突然ですがLife-mag.という雑誌をご存じでしょうか。この雑誌は2008年に創刊された新潟のローカルインタビュー雑誌です。Vol.1~Vol.4は今回ご紹介する小林さん自身が新潟の町を歩いて出会った多様な職種・業界の方々へインタビューした内容が中心に、Vol.5~Vol.10では地域ごとにテーマを決めてインタビューした内容になっています。

「Life-mag.」Vol.001
「Life-mag.」Vol.005

今回、私がインタビューさせていただいたのは、新潟市西蒲区選出の新潟市議会議員、小林弘樹さんです。
小林さんは先程紹介したLife-mag.の創刊者であり、2019年から新潟市議会議員を務めています。その活動の中で現在は「子供が輝く新潟市になるような学童期の子供向け政策」、「身寄りのない方への相談支援の充実」などに力を入れると共に、地域の様々なイベントに参加・実行委員を務めるなど地域の方との交流を大切にしています。

小林弘樹さん

そんな小林さんに今回私が質問した内容は以下の通りです。
それらの内容から考えたことなども述べていこうと思います。

【前編】


1.Life-mag.創刊前の小林さんについて

――学生時代はどんな方でしたか?

小林さん:
中学生くらいからスケートボードにはまっていました。
1980年代のアメリカのスケートボーダーは自分たちで映像作品・メーカーを立ち上げるなど、情報を発信できるメディアを作って世界中の人たちに発信していました。そうした自分達の好きなものを仲間で形にして売っていたアメリカのスケートボーダーから影響を受けていました。

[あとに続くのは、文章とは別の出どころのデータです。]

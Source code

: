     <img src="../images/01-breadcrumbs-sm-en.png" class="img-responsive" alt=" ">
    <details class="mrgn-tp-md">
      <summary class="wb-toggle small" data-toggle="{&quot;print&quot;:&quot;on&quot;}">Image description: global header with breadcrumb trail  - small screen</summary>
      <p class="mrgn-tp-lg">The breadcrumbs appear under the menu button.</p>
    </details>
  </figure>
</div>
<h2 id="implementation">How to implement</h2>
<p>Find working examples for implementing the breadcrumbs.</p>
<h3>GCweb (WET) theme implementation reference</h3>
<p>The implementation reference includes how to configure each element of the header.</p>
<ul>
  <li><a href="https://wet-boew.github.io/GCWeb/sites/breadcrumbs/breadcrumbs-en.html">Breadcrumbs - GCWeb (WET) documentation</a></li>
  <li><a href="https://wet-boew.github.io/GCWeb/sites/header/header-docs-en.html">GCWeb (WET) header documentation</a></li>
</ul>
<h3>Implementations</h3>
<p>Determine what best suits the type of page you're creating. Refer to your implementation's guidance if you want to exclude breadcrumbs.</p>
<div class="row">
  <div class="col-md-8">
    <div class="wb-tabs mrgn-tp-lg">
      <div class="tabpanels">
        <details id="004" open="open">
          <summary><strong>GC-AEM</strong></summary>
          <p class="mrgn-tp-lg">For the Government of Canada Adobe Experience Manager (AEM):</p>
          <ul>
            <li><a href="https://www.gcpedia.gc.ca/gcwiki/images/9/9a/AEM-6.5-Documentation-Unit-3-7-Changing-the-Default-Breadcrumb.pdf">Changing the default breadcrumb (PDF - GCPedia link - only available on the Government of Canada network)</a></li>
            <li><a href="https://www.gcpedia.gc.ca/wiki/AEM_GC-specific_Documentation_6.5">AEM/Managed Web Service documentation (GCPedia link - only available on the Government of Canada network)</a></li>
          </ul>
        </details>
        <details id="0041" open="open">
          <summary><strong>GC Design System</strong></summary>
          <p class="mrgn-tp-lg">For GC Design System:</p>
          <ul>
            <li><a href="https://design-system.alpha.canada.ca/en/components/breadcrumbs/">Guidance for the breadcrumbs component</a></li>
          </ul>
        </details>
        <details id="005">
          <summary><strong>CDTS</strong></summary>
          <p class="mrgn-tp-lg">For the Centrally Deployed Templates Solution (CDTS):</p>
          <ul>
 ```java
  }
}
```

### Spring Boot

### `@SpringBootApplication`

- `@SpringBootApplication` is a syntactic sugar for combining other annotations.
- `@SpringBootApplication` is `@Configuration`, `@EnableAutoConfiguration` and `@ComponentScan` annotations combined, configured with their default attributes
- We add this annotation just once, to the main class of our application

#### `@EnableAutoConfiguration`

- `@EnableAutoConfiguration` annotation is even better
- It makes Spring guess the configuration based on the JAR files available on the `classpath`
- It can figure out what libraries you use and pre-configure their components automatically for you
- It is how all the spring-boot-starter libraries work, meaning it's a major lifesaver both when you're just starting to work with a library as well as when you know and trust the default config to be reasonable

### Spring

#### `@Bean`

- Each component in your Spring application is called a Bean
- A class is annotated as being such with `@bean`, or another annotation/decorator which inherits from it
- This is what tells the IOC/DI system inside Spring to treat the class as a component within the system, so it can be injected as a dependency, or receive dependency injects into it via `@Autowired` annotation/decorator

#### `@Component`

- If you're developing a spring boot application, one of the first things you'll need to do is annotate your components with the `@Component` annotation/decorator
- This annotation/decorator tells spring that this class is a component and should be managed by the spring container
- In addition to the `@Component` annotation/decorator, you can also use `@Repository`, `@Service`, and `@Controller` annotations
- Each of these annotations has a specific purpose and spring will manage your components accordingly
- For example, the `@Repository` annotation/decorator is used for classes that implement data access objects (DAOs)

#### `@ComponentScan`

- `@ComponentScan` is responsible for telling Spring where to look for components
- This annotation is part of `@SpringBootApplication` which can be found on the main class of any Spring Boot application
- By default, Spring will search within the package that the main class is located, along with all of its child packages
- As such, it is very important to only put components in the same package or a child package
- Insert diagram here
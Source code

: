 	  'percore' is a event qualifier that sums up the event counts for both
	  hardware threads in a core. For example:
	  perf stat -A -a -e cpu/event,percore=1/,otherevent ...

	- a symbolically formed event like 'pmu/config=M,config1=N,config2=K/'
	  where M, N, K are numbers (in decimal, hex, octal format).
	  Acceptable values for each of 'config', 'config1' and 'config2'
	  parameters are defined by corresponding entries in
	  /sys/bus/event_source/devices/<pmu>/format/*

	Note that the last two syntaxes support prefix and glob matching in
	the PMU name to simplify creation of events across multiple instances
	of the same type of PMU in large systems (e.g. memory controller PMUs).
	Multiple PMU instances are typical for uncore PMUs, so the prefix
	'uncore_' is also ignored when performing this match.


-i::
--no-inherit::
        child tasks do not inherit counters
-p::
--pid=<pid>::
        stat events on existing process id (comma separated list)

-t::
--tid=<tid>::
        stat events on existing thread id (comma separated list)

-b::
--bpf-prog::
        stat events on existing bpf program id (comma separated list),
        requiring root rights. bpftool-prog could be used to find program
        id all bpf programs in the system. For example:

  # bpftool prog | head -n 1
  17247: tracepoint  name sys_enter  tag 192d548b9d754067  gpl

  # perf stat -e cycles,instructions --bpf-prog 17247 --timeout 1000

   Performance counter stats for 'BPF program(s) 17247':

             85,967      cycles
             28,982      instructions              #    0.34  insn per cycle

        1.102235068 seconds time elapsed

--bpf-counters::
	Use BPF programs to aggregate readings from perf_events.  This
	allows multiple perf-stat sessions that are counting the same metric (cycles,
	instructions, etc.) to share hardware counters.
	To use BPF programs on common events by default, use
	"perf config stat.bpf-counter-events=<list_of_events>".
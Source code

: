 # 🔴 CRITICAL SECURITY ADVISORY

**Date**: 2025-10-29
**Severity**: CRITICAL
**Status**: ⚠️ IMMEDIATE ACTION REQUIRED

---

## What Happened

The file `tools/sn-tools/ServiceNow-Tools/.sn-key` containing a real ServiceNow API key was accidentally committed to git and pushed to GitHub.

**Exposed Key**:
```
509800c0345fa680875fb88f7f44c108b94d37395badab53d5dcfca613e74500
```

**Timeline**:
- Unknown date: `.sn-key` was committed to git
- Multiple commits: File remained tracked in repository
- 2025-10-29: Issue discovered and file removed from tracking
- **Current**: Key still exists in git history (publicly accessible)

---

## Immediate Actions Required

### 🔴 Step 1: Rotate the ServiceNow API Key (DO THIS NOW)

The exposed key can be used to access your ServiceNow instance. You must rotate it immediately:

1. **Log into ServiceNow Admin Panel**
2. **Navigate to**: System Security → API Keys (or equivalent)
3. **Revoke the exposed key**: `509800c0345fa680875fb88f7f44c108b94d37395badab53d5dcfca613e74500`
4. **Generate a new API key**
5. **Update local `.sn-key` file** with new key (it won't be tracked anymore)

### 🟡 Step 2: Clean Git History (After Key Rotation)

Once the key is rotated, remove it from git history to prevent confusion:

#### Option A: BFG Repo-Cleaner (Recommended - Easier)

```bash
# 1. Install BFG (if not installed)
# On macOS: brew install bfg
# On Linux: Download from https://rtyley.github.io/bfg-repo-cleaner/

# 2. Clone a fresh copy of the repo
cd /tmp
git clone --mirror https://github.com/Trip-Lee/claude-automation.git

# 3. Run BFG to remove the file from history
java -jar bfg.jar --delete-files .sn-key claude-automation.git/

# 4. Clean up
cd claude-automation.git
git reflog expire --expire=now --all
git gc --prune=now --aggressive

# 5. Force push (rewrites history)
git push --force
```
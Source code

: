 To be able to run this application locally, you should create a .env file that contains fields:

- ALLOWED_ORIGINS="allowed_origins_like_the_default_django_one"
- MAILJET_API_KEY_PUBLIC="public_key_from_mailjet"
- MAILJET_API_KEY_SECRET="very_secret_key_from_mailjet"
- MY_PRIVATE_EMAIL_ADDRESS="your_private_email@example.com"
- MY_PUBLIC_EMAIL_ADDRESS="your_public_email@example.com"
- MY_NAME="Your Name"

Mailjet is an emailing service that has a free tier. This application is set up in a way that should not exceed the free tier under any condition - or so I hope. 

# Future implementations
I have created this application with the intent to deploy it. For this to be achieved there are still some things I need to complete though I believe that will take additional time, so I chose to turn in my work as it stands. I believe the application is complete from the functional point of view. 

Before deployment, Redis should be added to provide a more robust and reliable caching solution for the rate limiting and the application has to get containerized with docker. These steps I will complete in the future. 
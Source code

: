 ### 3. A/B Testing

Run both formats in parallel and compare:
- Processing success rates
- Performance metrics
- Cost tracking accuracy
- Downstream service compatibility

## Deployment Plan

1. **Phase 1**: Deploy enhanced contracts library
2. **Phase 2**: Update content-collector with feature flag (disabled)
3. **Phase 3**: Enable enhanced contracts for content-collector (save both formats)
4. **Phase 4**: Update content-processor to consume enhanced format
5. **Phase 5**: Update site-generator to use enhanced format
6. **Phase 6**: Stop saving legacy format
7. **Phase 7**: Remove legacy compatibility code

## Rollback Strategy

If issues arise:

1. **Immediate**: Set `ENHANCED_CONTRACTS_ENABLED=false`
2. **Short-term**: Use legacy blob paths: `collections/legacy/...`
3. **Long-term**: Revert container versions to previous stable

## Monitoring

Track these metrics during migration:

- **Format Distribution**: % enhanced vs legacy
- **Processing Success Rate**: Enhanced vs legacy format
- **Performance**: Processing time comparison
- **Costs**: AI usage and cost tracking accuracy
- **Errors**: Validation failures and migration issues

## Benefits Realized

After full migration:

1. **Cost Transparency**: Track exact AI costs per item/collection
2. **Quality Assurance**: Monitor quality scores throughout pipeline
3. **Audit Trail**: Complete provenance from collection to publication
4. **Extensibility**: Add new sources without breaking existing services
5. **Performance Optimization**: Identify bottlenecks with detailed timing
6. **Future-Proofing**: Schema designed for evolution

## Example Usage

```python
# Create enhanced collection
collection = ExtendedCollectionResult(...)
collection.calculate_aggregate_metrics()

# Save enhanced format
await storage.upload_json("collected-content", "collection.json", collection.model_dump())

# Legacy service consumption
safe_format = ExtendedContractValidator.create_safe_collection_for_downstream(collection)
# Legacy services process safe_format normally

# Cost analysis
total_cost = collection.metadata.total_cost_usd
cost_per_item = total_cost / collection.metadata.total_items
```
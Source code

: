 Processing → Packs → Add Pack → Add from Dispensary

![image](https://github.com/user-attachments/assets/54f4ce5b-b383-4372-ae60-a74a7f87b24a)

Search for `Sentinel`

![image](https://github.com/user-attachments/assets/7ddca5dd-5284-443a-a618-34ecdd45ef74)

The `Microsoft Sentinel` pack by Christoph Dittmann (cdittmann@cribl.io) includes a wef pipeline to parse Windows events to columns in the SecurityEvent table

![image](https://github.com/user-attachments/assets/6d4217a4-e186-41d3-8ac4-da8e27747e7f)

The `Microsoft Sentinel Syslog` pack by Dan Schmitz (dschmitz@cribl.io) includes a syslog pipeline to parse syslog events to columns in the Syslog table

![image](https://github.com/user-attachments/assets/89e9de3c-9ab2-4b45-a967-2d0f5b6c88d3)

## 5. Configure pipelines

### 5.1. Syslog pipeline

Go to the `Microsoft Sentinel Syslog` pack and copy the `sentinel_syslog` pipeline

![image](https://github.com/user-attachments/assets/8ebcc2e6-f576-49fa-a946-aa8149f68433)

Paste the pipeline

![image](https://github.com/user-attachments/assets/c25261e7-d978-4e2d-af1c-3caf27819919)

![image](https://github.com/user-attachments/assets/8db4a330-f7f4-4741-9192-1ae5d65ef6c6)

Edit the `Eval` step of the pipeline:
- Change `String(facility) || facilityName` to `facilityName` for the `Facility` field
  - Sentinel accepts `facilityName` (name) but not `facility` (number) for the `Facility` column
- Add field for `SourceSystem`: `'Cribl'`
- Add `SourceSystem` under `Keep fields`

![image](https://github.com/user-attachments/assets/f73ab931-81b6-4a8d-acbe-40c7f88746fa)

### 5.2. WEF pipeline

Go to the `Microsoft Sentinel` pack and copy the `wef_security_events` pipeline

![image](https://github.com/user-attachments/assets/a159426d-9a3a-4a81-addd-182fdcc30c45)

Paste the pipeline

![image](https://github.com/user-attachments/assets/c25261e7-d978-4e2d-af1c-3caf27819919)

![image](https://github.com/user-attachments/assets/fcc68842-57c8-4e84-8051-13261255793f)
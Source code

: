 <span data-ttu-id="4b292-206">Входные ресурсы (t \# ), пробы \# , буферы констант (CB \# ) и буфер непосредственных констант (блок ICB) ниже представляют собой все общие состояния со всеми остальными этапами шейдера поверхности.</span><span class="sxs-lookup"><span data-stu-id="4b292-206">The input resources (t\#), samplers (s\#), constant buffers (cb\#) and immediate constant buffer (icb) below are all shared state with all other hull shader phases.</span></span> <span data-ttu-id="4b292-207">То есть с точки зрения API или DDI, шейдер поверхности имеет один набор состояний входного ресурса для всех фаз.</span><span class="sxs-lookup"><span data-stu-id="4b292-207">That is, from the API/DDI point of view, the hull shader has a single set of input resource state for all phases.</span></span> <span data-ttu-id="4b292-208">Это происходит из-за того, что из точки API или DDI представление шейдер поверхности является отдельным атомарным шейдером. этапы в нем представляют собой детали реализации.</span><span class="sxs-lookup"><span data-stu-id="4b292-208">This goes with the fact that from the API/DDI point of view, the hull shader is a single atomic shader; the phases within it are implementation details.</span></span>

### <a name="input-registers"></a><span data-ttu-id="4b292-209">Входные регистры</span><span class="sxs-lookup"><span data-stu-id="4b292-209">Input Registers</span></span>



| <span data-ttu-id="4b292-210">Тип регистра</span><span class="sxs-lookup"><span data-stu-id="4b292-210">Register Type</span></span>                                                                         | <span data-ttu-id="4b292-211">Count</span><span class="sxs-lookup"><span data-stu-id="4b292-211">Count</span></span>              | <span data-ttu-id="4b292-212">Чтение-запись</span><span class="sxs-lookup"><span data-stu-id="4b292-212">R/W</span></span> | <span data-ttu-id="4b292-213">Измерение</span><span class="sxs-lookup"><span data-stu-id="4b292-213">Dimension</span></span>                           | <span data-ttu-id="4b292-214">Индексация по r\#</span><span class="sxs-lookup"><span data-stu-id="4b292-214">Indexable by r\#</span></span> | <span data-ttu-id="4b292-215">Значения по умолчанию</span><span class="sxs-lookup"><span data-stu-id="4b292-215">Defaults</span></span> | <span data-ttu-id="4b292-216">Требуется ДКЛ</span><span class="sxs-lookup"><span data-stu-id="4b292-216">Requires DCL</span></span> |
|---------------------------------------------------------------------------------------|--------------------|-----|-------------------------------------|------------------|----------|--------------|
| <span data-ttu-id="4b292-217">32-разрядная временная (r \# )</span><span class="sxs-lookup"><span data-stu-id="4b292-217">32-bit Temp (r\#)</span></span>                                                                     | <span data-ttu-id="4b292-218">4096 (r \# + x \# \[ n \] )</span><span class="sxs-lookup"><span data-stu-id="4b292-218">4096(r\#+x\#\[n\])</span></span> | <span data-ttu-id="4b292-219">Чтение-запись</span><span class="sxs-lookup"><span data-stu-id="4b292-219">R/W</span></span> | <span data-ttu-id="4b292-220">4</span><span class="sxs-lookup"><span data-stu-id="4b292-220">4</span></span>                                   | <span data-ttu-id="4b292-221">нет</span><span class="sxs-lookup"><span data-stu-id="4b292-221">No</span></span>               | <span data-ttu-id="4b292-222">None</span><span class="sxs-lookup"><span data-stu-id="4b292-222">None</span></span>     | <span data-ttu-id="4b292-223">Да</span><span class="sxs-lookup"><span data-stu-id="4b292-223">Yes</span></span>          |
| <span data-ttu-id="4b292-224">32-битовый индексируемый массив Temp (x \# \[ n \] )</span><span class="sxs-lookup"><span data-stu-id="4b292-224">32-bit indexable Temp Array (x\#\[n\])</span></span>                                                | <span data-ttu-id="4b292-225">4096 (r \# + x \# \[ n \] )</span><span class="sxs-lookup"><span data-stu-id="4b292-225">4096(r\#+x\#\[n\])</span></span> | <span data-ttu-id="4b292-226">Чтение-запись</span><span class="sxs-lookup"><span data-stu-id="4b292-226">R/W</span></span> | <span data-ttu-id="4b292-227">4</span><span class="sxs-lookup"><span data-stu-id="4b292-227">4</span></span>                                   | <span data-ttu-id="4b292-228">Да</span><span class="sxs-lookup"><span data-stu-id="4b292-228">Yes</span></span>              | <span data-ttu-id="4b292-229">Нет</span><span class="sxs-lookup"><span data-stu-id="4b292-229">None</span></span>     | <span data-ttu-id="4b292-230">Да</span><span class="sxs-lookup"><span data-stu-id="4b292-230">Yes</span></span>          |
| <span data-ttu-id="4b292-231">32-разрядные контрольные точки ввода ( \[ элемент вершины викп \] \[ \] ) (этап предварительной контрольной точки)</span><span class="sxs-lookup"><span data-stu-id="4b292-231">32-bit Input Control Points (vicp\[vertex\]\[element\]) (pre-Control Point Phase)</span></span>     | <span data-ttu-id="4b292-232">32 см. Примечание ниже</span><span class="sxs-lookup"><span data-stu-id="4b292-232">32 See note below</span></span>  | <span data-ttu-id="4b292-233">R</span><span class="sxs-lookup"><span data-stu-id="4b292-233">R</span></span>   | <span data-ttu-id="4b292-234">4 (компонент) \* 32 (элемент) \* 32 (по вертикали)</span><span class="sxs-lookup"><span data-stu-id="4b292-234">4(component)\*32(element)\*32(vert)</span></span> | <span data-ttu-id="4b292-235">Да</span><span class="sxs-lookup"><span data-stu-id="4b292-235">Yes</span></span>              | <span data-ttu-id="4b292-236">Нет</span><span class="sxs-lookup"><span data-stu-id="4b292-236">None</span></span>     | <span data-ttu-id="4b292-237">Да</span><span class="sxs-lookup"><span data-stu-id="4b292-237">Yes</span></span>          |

日本でも2000年あたりからスケボー雑誌が出てきて日本でも作っている人がいるんだなと高校生の時に影響されましたが、自分で作ろうとは思っていませんでした。もちろん議員をやることも考えていなくて、友達も割と多く、ただただ楽しい学生生活で、目的・問題意識などは特になかった学生時代でした。

――東京圏の大学に進学して就職で新潟に帰ってきたのはなぜですか?

小林さん:
本当は東京で働いてみたかったですが、私自身が長男という事もあり、新潟に戻ってきました。当時は目的意識もなく、もし「これがやりたい」というものがあったら残っていたかもしれません。

2.Life-mag.について

――創刊しようと思ったきっかけは何ですか?

小林さん:
地元に戻ってからは新潟日報の販売店で3年弱働いていました。
いわゆる普通のサラリーマンをしていると人間関係や価値観が狭まっていくような気がしていて、触れる情報はラーメン屋・新しいカフェ・素敵な温泉のようなタウン誌みたいな雑誌ばかりでした。

それ以外にも、流行り廃り・マーケティングの論理ではない、地域にとって大切な活動をしている人がいるんじゃないかなという気がしてきたんです。さらには、そういうメディアがなかったので、それを掘り下げるメディアが新潟に1つくらいあってもいいんじゃないかなと思い、それは私がやらなきゃという感じで雑誌の創刊を思い立ちました。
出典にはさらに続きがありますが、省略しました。